◆ Exercise goal ◆
Your output should repeat each record below with no differences.

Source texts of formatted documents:

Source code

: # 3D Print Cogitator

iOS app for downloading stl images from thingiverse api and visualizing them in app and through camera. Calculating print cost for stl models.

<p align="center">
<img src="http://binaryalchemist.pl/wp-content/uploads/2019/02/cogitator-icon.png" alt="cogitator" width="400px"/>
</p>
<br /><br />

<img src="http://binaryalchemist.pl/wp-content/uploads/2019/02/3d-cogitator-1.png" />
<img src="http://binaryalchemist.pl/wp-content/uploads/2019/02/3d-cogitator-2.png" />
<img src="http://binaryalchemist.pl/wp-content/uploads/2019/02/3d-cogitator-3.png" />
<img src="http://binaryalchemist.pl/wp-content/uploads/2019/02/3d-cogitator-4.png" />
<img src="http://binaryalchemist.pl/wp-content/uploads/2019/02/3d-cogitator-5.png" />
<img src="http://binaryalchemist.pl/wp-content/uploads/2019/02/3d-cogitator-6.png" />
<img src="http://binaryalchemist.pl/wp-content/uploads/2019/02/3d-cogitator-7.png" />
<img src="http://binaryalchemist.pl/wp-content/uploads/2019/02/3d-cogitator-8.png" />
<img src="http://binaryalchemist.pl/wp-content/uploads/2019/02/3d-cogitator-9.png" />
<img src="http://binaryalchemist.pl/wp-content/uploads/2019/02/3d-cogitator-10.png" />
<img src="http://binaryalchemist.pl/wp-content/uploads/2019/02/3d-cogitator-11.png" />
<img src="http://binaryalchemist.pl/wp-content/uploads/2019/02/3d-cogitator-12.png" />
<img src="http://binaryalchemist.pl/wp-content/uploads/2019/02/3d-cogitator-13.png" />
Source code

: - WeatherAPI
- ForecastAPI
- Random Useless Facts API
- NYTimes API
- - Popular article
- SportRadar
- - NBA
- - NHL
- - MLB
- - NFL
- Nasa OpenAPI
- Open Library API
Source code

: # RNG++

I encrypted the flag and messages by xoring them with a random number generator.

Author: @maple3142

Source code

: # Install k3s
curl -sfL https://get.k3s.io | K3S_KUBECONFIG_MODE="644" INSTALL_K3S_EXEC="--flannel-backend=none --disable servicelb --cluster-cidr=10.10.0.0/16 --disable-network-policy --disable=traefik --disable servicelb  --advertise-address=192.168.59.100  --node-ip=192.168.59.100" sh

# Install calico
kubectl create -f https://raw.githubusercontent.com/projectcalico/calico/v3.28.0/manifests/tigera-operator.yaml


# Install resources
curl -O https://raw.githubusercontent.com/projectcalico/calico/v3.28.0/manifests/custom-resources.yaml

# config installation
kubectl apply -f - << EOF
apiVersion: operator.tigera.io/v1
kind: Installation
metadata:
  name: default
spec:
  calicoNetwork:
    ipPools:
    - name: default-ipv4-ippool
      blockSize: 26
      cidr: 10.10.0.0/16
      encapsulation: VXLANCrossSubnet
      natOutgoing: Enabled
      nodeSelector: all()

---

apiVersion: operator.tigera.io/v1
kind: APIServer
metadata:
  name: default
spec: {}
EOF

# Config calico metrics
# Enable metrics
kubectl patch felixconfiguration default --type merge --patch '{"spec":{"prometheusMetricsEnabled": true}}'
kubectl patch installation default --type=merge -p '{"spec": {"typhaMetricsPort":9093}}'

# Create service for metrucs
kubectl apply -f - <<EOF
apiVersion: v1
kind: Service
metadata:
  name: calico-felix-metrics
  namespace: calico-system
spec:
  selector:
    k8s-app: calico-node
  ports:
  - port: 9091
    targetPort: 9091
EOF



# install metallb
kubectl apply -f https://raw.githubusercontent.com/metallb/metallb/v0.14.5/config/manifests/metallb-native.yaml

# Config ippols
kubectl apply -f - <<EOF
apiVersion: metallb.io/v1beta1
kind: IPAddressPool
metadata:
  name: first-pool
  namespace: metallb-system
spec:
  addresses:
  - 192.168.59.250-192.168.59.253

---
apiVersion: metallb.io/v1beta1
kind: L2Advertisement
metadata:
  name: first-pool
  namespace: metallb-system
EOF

◆ Response to this exercise ◆
Source code

: # 3D Print Cogitator

iOS app for downloading stl images from thingiverse api and visualizing them in app and through camera. Calculating print cost for stl models.

<p align="center">
<img src="http://binaryalchemist.pl/wp-content/uploads/2019/02/cogitator-icon.png" alt="cogitator" width="400px"/>
</p>
<br /><br />

<img src="http://binaryalchemist.pl/wp-content/uploads/2019/02/3d-cogitator-1.png" />
<img src="http://binaryalchemist.pl/wp-content/uploads/2019/02/3d-cogitator-2.png" />
<img src="http://binaryalchemist.pl/wp-content/uploads/2019/02/3d-cogitator-3.png" />
<img src="http://binaryalchemist.pl/wp-content/uploads/2019/02/3d-cogitator-4.png" />
<img src="http://binaryalchemist.pl/wp-content/uploads/2019/02/3d-cogitator-5.png" />
<img src="http://binaryalchemist.pl/wp-content/uploads/2019/02/3d-cogitator-6.png" />
<img src="http://binaryalchemist.pl/wp-content/uploads/2019/02/3d-cogitator-7.png" />
<img src="http://binaryalchemist.pl/wp-content/uploads/2019/02/3d-cogitator-8.png" />
<img src="http://binaryalchemist.pl/wp-content/uploads/2019/02/3d-cogitator-9.png" />
<img src="http://binaryalchemist.pl/wp-content/uploads/2019/02/3d-cogitator-10.png" />
<img src="http://binaryalchemist.pl/wp-content/uploads/2019/02/3d-cogitator-11.png" />
<img src="http://binaryalchemist.pl/wp-content/uploads/2019/02/3d-cogitator-12.png" />
<img src="http://binaryalchemist.pl/wp-content/uploads/2019/02/3d-cogitator-13.png" />
Source code

: - WeatherAPI
- ForecastAPI
- Random Useless Facts API
- NYTimes API
- - Popular article
- SportRadar
- - NBA
- - NHL
- - MLB
- - NFL
- Nasa OpenAPI
- Open Library API
Source code

: # RNG++

I encrypted the flag and messages by xoring them with a random number generator.

Author: @maple3142

Source code

: # Install k3s
curl -sfL https://get.k3s.io | K3S_KUBECONFIG_MODE="644" INSTALL_K3S_EXEC="--flannel-backend=none --disable servicelb --cluster-cidr=10.10.0.0/16 --disable-network-policy --disable=traefik --disable servicelb  --advertise-address=192.168.59.100  --node-ip=192.168.59.100" sh

# Install calico
kubectl create -f https://raw.githubusercontent.com/projectcalico/calico/v3.28.0/manifests/tigera-operator.yaml


# Install resources
curl -O https://raw.githubusercontent.com/projectcalico/calico/v3.28.0/manifests/custom-resources.yaml

# config installation
kubectl apply -f - << EOF
apiVersion: operator.tigera.io/v1
kind: Installation
metadata:
  name: default
spec:
  calicoNetwork:
    ipPools:
    - name: default-ipv4-ippool
      blockSize: 26
      cidr: 10.10.0.0/16
      encapsulation: VXLANCrossSubnet
      natOutgoing: Enabled
      nodeSelector: all()

---

apiVersion: operator.tigera.io/v1
kind: APIServer
metadata:
  name: default
spec: {}
EOF

# Config calico metrics
# Enable metrics
kubectl patch felixconfiguration default --type merge --patch '{"spec":{"prometheusMetricsEnabled": true}}'
kubectl patch installation default --type=merge -p '{"spec": {"typhaMetricsPort":9093}}'

# Create service for metrucs
kubectl apply -f - <<EOF
apiVersion: v1
kind: Service
metadata:
  name: calico-felix-metrics
  namespace: calico-system
spec:
  selector:
    k8s-app: calico-node
  ports:
  - port: 9091
    targetPort: 9091
EOF



# install metallb
kubectl apply -f https://raw.githubusercontent.com/metallb/metallb/v0.14.5/config/manifests/metallb-native.yaml

# Config ippols
kubectl apply -f - <<EOF
apiVersion: metallb.io/v1beta1
kind: IPAddressPool
metadata:
  name: first-pool
  namespace: metallb-system
spec:
  addresses:
  - 192.168.59.250-192.168.59.253

---
apiVersion: metallb.io/v1beta1
kind: L2Advertisement
metadata:
  name: first-pool
  namespace: metallb-system
EOF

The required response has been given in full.